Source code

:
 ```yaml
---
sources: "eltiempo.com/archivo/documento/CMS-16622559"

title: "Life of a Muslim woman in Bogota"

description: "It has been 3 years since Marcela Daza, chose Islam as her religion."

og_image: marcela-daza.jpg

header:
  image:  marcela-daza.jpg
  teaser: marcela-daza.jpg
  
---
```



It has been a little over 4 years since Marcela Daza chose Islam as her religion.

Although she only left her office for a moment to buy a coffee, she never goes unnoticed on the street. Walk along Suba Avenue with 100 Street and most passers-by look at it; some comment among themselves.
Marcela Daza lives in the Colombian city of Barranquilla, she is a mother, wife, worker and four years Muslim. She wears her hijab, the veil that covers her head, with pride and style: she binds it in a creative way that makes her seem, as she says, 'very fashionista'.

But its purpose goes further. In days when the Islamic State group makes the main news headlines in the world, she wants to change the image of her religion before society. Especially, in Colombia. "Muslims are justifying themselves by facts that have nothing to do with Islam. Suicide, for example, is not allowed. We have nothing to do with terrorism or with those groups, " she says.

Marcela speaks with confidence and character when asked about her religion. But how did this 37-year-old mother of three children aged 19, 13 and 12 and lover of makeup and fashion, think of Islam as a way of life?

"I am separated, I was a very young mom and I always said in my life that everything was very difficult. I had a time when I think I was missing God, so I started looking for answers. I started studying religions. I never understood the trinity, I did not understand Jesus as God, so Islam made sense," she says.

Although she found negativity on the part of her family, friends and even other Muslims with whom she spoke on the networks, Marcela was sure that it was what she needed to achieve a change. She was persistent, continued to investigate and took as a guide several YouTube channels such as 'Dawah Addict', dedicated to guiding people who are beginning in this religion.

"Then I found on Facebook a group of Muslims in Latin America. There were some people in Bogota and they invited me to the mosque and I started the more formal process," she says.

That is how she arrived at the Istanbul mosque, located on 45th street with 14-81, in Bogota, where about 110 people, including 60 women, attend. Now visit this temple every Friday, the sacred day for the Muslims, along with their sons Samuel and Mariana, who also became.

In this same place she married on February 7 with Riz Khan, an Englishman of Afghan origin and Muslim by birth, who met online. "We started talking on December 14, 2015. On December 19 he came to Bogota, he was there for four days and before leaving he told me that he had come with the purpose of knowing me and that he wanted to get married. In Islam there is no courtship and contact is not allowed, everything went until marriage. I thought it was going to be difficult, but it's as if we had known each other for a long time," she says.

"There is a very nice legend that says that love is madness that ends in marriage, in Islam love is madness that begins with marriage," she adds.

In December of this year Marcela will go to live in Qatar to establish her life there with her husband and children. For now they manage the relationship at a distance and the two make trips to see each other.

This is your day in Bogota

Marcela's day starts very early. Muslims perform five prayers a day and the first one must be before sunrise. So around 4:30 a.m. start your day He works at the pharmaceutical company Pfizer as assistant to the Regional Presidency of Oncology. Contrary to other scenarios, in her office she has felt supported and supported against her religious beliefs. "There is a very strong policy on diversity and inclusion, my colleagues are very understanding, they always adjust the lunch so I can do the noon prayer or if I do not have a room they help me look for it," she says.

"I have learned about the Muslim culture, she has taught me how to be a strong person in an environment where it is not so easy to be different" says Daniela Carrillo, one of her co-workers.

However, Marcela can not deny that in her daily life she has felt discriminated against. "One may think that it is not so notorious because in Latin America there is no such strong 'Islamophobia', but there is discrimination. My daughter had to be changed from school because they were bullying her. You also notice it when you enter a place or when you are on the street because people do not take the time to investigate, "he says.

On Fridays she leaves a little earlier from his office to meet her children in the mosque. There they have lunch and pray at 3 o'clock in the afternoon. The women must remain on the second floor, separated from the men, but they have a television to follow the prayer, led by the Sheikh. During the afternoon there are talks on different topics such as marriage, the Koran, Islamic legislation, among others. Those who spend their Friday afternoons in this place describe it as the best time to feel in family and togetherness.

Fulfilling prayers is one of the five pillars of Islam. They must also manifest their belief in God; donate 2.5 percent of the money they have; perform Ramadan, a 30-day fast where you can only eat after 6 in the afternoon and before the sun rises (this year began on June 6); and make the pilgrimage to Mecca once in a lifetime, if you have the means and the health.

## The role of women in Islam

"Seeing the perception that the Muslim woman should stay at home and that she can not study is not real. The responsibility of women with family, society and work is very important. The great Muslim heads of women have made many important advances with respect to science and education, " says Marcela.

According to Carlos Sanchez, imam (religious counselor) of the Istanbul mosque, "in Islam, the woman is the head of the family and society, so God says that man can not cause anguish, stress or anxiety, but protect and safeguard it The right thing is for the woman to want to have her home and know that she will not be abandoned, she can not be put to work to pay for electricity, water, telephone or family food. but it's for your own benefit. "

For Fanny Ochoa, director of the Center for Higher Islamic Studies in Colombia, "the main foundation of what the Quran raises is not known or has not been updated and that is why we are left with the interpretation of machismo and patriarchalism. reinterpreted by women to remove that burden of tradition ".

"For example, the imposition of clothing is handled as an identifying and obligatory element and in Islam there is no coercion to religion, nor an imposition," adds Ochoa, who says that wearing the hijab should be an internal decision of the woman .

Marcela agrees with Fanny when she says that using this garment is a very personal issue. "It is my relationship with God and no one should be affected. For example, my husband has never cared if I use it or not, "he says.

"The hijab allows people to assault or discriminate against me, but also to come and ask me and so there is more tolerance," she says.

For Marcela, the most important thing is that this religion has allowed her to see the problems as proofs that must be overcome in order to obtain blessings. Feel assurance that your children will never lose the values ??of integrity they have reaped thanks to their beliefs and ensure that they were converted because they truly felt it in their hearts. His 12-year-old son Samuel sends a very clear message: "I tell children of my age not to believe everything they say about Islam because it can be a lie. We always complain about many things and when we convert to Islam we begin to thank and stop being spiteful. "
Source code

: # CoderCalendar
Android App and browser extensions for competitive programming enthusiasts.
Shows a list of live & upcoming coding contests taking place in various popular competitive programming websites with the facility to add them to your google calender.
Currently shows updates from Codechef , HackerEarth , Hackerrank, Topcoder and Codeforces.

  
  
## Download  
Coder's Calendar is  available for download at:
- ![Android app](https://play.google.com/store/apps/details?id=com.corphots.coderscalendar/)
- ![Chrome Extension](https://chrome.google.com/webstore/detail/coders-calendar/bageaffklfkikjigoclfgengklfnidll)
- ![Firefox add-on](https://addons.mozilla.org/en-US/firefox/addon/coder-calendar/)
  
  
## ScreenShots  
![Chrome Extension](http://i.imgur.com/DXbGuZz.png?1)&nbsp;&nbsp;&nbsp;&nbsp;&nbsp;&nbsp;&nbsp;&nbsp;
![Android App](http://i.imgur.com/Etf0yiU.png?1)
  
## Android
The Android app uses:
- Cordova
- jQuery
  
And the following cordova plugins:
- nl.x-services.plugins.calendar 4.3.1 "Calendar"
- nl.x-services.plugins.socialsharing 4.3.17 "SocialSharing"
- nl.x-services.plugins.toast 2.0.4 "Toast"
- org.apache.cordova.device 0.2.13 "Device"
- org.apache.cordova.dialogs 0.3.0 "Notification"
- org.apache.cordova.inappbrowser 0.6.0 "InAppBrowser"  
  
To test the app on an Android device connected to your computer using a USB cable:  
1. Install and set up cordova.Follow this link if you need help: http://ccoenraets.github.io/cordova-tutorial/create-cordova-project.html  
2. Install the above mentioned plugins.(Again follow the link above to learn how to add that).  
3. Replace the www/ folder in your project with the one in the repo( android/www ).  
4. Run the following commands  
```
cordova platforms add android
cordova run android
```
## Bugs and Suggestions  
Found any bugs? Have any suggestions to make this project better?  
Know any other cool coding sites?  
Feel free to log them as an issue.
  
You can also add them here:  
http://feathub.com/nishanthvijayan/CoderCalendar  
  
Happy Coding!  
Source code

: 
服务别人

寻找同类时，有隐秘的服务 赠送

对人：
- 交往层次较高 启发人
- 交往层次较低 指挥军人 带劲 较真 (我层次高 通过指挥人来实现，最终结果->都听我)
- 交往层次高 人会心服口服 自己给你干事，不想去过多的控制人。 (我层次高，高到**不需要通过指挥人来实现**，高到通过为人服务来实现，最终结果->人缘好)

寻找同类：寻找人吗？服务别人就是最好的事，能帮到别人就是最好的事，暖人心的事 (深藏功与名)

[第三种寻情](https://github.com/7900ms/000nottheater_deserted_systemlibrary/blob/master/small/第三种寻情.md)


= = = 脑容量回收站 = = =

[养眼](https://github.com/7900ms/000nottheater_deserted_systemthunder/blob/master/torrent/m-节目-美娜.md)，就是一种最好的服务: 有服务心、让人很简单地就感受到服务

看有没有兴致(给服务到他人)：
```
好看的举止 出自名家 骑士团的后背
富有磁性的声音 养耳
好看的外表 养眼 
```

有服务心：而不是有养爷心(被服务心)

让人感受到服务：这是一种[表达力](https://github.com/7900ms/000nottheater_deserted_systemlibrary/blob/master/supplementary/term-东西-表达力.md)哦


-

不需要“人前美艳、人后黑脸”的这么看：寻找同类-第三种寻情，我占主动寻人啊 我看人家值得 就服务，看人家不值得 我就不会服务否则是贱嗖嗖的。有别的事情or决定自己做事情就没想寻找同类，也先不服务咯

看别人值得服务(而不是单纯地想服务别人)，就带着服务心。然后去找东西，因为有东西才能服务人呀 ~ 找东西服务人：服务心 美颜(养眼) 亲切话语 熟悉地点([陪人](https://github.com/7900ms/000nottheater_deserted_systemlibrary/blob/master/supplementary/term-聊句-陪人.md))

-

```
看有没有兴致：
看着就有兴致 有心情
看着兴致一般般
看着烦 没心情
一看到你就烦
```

# Task to complete
All lines of the records containing "imgur" should be shown.

# Output for this task
![Chrome Extension](http://i.imgur.com/DXbGuZz.png?1)&nbsp;&nbsp;&nbsp;&nbsp;&nbsp;&nbsp;&nbsp;&nbsp;
![Android App](http://i.imgur.com/Etf0yiU.png?1)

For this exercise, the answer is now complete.